- Problem to work on: Keep every line of the data below that has the string "advanced" and present those lines.

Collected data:

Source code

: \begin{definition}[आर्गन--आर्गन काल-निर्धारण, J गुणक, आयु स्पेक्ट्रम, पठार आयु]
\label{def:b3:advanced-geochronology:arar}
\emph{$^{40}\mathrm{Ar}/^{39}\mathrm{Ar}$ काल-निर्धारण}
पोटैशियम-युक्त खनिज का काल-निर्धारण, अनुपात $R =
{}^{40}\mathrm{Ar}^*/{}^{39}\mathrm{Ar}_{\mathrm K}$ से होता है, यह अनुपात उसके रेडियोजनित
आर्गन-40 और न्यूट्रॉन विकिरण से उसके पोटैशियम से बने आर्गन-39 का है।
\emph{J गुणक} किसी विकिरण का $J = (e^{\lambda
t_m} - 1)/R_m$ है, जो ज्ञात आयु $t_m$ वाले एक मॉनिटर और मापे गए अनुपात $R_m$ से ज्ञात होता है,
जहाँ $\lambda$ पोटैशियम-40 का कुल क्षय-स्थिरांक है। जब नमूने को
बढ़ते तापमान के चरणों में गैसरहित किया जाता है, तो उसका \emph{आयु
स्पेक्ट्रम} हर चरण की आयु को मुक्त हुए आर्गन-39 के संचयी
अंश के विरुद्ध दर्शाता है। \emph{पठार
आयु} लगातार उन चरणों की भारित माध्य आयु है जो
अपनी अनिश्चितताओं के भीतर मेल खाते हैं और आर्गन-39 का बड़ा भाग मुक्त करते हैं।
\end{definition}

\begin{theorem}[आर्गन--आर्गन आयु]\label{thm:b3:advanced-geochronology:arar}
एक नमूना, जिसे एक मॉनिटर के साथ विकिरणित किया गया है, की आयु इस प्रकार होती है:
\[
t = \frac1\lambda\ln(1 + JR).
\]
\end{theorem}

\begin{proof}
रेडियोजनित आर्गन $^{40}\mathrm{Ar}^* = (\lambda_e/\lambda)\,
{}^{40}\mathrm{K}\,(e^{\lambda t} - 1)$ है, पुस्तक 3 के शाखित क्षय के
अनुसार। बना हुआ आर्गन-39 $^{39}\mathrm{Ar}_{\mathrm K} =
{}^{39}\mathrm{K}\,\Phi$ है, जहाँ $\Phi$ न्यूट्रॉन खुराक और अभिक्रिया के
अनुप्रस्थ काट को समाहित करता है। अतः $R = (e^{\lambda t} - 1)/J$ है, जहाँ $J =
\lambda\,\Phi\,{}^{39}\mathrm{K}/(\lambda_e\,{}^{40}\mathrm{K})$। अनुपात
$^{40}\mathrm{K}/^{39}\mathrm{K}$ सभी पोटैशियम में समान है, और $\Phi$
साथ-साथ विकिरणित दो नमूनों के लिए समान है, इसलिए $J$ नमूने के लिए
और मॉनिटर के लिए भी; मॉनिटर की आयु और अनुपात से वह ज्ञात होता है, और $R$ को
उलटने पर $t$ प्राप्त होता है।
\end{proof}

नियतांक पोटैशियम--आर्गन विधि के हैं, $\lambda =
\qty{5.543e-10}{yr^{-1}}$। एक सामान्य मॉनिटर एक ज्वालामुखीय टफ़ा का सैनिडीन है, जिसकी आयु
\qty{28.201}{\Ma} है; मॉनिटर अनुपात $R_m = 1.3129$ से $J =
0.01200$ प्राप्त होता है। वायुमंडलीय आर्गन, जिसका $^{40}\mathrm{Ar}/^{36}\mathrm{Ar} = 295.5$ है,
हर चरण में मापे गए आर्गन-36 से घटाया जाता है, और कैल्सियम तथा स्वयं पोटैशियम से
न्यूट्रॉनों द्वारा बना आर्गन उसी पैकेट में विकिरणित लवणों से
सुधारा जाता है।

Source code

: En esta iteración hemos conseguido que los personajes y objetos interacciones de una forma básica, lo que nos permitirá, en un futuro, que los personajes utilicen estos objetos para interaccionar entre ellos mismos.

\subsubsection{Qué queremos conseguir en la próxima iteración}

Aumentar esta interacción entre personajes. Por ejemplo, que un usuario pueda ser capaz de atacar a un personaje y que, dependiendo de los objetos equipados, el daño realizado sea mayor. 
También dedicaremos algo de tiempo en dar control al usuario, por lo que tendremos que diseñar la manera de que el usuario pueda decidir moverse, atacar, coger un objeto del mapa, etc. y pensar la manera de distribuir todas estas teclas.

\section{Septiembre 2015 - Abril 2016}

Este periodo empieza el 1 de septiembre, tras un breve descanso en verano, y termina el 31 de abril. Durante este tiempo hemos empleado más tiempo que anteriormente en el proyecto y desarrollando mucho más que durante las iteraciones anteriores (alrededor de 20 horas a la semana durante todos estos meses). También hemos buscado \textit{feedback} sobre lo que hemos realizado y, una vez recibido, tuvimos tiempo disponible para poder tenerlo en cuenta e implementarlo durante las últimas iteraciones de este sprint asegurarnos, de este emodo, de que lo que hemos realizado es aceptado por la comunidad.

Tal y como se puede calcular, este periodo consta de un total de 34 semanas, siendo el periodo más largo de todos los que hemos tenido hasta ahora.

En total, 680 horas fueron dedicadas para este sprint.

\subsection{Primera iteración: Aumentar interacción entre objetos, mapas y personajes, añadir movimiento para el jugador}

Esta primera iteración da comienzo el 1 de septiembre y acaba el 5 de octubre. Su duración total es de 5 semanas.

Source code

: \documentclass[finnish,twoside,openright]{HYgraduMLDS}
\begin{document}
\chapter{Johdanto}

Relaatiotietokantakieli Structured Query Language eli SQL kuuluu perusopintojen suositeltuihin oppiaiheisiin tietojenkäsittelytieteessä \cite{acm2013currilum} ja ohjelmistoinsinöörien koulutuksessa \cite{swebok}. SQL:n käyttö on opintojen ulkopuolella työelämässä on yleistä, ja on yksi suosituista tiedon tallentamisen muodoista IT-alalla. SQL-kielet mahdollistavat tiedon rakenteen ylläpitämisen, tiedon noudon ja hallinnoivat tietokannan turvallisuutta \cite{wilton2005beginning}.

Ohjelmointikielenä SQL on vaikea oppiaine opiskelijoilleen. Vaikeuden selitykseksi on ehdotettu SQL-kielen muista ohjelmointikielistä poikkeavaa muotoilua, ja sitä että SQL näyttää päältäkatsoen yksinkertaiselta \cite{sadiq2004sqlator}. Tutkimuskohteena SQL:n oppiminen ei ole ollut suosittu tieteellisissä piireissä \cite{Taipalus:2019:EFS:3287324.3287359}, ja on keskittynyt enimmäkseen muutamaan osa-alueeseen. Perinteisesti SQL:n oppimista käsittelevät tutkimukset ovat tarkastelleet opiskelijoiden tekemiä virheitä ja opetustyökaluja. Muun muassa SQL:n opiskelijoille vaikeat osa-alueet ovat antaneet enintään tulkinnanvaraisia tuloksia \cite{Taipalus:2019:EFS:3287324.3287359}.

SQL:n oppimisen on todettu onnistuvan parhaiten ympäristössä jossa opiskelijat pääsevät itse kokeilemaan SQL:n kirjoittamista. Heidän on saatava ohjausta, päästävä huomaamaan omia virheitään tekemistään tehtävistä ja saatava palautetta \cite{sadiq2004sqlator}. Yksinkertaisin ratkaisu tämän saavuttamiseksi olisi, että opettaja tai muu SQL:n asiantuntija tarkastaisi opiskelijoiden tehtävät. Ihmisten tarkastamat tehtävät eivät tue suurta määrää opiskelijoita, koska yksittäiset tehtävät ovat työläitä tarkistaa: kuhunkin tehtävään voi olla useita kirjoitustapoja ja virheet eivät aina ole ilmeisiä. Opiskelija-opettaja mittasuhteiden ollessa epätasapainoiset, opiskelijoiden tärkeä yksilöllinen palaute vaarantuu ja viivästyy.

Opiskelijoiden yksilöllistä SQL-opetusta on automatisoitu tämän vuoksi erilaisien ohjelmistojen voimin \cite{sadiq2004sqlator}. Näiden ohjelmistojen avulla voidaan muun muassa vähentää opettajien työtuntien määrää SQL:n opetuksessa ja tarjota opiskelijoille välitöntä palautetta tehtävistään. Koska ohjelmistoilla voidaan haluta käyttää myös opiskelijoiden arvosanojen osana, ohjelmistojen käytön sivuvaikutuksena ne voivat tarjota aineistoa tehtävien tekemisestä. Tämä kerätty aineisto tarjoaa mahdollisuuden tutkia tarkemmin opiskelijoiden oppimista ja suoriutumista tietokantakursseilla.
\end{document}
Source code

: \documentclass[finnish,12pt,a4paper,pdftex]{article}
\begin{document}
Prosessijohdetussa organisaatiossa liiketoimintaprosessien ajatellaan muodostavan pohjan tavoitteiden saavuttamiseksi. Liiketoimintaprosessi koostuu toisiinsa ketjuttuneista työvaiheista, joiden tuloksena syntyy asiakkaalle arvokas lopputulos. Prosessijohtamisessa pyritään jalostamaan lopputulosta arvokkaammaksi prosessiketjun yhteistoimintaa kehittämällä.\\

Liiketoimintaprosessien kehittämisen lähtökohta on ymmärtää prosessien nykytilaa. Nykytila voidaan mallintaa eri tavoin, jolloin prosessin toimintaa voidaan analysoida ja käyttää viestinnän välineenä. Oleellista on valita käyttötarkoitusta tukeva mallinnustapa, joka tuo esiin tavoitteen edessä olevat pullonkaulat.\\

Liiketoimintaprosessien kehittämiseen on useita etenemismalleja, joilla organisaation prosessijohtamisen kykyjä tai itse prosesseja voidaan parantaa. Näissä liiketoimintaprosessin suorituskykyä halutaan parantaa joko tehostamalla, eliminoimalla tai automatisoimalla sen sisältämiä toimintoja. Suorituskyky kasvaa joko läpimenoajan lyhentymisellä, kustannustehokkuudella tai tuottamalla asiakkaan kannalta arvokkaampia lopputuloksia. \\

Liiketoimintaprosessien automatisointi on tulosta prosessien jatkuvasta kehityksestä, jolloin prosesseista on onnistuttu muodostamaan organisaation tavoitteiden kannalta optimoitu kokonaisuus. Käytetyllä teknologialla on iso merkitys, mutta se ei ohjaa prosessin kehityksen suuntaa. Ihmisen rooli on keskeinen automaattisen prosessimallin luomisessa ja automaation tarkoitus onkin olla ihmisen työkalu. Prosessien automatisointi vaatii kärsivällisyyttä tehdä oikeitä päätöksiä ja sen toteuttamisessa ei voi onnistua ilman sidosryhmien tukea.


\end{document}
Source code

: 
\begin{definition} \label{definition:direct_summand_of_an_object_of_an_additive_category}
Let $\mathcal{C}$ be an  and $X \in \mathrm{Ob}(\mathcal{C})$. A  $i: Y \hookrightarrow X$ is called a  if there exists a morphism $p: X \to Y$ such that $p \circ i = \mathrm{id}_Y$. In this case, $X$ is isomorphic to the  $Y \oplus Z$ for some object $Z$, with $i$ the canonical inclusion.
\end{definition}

- Task solution:
\label{def:b3:advanced-geochronology:arar}
\begin{theorem}[आर्गन--आर्गन आयु]\label{thm:b3:advanced-geochronology:arar}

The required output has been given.